Portion of the “Cantino” map of 1502, preserved at Modena. The network of compass-lines omitted
At the request of the Duke of Ferrara Cantino had a map made at Lisbon, chiefly for the purpose of representing the Portuguese discoveries, and sent it to the Duke in 1502. In a letter to the Duke, dated November 19, 1502, he mentions having already sent it. This map, commonly called the Cantino map, and now preserved at Modena, gives a remarkably good representation of southern Greenland, which is called “A ponta de [asia]” [i.e., a point of Asia]. On its east coast are two Portuguese flags to show that it is a Portuguese discovery, one flag somewhat to the north of the Arctic Circle, the other a little to the west of the southern point, and this coast bears the following legend:
“This country, which was discovered by the command of the most highly renowned prince Dom Manuel, King of Portugal, is a point of Asia (esta a ponta d’asia). Those who made the discovery did not land but saw the land, and could see nothing but precipitous mountains. Therefore it is assumed, according to the opinion of the cosmographers, to be a point of Asia.”

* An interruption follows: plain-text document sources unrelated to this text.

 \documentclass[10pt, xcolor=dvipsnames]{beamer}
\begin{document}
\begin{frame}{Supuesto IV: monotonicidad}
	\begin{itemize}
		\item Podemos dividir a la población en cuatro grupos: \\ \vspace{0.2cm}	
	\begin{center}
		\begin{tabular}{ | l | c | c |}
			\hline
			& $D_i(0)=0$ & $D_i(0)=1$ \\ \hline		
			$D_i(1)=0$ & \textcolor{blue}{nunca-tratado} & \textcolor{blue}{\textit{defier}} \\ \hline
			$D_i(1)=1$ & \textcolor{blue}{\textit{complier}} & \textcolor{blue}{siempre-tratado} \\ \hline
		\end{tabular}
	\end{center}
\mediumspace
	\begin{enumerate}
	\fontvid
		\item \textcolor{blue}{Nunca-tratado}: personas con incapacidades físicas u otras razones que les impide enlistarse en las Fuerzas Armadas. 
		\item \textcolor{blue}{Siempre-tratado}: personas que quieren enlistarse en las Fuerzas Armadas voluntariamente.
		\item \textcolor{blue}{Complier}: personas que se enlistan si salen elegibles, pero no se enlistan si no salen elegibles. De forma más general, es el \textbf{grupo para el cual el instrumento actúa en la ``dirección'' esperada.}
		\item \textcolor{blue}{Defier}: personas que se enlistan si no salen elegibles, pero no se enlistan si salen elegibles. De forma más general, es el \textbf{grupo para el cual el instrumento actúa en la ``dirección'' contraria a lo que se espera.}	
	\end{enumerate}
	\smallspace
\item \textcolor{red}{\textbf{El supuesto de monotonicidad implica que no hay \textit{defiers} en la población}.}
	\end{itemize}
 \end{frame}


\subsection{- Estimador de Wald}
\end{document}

To the west of Greenland on the same map a country is marked, called “Terra del Rey de portuguall” (the Land of the King of Portugal); it answers approximately to Newfoundland, possibly with the southern part of Labrador (?). The north and south ends are marked with two Portuguese flags, and the country bears the following legend:
“This land was discovered by command of the most exalted and most renowned royal prince Dom Manuel, King of Portugal; Gaspar de Corte-Real, a nobleman of the said King’s household, discovered it, and when he had discovered it, he sent [to Portugal] a ship with men and women taken in the said land, and he stayed behind with the other ship, and never returned, and it is believed that he perished, and there are many masts [i.e., trees for masts].”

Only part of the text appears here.